_Exercise details:_
Going through the entries below, work out how many lines have the string "addPathPatterns" in them. Give the number and nothing more.

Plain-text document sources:
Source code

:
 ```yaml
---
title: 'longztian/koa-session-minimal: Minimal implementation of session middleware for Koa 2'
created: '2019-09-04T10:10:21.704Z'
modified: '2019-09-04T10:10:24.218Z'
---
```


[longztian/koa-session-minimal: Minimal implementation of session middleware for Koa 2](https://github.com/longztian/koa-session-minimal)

...

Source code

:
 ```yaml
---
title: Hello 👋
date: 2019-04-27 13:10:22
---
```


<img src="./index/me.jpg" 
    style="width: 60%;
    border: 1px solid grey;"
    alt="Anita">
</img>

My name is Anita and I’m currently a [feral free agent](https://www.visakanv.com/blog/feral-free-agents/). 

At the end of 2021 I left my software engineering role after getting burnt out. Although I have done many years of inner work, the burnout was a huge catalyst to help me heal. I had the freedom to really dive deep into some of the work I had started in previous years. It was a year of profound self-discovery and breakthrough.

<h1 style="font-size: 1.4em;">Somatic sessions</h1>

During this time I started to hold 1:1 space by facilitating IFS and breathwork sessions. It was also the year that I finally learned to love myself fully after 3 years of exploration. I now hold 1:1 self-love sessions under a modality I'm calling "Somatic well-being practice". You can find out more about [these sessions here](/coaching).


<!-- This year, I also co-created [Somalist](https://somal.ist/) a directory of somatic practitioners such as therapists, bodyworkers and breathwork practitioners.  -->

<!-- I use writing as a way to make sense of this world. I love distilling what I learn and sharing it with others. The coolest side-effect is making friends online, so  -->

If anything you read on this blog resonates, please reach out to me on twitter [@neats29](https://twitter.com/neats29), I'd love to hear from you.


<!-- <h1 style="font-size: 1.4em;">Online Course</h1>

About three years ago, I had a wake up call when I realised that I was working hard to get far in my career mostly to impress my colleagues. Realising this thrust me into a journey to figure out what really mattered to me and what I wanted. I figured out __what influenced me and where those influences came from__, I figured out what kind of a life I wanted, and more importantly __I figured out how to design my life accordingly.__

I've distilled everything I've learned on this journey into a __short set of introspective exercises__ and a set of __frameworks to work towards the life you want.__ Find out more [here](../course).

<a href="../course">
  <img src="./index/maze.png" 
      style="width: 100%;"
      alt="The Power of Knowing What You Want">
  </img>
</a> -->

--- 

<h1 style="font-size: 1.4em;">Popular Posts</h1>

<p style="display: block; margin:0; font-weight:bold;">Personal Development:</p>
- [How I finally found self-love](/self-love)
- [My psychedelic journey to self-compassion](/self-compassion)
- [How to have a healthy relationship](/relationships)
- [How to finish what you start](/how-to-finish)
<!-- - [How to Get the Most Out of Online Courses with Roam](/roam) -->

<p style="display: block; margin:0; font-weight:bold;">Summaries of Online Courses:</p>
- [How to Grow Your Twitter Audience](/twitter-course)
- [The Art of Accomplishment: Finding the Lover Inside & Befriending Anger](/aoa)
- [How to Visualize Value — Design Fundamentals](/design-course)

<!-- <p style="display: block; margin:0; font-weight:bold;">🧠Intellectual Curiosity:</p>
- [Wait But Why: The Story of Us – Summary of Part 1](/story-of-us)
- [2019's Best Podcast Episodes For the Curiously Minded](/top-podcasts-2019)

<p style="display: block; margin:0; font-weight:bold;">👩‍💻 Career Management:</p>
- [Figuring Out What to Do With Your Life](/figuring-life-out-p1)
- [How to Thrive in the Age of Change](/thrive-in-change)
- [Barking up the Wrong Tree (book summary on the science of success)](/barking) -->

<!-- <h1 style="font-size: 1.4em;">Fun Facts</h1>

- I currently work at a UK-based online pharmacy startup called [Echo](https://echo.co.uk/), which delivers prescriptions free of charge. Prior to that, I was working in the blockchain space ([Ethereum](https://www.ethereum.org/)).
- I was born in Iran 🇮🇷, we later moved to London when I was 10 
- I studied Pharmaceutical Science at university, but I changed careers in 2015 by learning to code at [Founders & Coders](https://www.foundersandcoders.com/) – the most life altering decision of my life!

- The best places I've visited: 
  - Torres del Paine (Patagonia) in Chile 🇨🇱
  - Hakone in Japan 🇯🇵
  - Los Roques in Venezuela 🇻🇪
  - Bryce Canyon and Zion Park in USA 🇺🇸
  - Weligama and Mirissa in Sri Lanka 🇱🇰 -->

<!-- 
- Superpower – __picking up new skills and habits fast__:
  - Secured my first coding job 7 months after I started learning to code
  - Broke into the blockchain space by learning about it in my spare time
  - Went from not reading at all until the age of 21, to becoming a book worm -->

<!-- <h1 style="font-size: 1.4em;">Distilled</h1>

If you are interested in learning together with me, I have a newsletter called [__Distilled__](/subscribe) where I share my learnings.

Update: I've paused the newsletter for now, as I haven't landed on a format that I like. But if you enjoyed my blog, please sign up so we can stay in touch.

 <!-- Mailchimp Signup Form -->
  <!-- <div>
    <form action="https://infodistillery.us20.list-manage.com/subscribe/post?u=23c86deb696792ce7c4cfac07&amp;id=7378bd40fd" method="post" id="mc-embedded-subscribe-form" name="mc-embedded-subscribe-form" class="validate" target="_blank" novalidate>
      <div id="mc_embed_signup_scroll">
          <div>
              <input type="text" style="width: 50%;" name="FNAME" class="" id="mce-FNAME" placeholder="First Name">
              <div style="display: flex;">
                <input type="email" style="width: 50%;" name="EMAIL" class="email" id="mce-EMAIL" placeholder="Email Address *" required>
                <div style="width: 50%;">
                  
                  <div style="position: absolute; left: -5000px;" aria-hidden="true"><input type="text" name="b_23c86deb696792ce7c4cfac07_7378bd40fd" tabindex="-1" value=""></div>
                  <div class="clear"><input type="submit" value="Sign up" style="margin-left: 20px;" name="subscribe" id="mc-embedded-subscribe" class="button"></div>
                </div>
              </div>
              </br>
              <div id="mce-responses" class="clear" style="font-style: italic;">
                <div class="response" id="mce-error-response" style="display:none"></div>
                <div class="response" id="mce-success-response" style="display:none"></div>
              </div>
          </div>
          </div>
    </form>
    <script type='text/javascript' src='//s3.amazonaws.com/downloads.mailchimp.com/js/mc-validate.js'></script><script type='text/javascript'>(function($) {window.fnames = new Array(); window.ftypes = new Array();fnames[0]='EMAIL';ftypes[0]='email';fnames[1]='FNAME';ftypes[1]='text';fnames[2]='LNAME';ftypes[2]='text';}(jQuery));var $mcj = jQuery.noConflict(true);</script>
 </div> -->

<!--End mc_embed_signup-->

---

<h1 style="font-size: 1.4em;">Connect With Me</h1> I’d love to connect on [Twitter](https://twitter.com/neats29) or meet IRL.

* * *

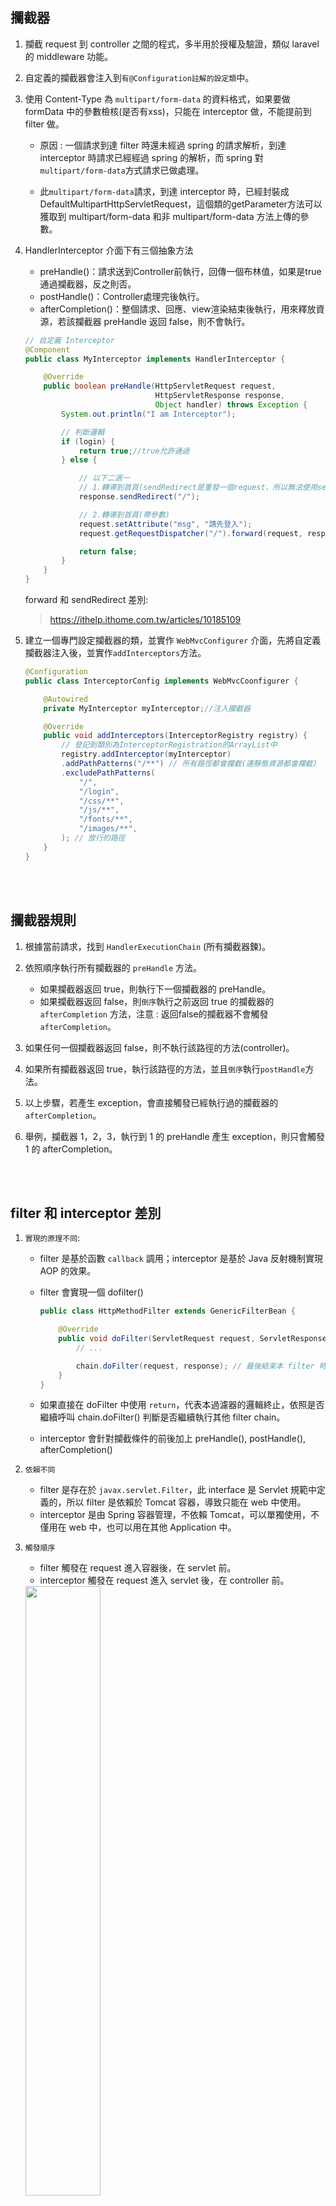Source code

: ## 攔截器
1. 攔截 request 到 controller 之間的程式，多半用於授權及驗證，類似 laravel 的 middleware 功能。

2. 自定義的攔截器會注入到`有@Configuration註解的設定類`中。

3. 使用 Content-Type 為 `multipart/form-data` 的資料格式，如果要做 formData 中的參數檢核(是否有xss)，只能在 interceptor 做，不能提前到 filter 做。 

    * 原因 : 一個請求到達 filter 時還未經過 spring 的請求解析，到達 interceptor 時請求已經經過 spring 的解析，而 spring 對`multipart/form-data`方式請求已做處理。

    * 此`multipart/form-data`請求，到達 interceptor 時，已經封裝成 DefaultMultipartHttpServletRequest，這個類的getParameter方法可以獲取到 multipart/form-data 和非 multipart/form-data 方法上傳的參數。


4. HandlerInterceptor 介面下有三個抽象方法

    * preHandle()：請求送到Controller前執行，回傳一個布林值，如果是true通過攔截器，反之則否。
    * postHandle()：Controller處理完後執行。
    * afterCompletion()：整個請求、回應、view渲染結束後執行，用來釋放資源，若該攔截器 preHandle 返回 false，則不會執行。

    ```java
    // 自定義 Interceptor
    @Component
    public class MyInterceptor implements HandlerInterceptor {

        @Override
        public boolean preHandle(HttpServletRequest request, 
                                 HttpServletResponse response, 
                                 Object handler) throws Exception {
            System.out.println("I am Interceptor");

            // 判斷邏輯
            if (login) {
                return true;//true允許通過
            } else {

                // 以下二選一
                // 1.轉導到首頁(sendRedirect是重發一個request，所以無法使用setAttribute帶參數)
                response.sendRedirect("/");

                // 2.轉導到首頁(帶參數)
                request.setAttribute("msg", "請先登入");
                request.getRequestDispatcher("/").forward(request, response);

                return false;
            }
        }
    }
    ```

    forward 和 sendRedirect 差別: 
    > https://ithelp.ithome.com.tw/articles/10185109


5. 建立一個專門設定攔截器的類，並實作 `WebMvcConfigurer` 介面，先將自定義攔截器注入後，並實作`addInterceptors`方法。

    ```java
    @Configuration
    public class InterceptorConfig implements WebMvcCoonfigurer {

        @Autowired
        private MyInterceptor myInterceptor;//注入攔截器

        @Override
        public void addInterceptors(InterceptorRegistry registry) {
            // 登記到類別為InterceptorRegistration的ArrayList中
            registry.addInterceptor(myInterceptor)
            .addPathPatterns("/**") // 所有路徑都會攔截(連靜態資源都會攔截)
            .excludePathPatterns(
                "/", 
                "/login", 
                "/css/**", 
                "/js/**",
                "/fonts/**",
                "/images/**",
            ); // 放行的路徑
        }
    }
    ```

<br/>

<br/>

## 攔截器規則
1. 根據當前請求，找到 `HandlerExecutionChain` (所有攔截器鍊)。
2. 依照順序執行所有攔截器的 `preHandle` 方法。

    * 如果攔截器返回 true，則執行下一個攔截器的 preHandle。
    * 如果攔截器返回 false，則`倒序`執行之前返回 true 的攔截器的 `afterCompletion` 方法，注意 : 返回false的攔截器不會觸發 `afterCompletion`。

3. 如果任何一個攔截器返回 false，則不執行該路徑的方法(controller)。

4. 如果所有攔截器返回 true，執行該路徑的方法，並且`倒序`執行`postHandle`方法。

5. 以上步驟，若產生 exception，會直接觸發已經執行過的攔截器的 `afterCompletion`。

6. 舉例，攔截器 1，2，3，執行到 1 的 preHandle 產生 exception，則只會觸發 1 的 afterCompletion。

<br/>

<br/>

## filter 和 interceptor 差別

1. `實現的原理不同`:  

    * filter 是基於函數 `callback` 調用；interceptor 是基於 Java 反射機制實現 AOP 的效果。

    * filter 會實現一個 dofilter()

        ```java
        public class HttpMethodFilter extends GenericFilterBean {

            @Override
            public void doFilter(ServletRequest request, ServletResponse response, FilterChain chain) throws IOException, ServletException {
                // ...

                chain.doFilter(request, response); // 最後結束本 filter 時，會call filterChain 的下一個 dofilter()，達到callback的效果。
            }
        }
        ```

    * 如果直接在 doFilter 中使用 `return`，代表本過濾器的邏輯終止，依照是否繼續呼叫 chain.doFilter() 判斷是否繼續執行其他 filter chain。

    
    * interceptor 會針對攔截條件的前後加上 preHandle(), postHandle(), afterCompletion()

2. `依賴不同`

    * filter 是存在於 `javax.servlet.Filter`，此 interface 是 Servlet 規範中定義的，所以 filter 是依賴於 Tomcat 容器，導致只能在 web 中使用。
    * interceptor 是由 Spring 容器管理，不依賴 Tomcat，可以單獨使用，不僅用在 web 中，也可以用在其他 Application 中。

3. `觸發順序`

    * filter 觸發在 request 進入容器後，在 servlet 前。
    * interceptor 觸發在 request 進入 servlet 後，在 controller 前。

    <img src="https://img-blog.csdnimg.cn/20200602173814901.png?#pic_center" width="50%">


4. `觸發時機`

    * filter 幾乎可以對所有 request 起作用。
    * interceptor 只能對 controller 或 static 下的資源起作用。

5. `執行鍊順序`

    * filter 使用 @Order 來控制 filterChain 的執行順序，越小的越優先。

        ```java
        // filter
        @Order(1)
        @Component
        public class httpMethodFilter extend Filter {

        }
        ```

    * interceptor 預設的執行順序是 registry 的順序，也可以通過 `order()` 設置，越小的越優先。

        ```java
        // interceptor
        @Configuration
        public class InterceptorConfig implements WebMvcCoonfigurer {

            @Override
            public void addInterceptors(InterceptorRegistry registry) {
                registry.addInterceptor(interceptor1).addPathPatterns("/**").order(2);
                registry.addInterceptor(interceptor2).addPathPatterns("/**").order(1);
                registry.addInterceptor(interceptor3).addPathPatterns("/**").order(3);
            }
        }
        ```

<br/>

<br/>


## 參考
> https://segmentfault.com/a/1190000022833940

_Solution to this exercise:_
4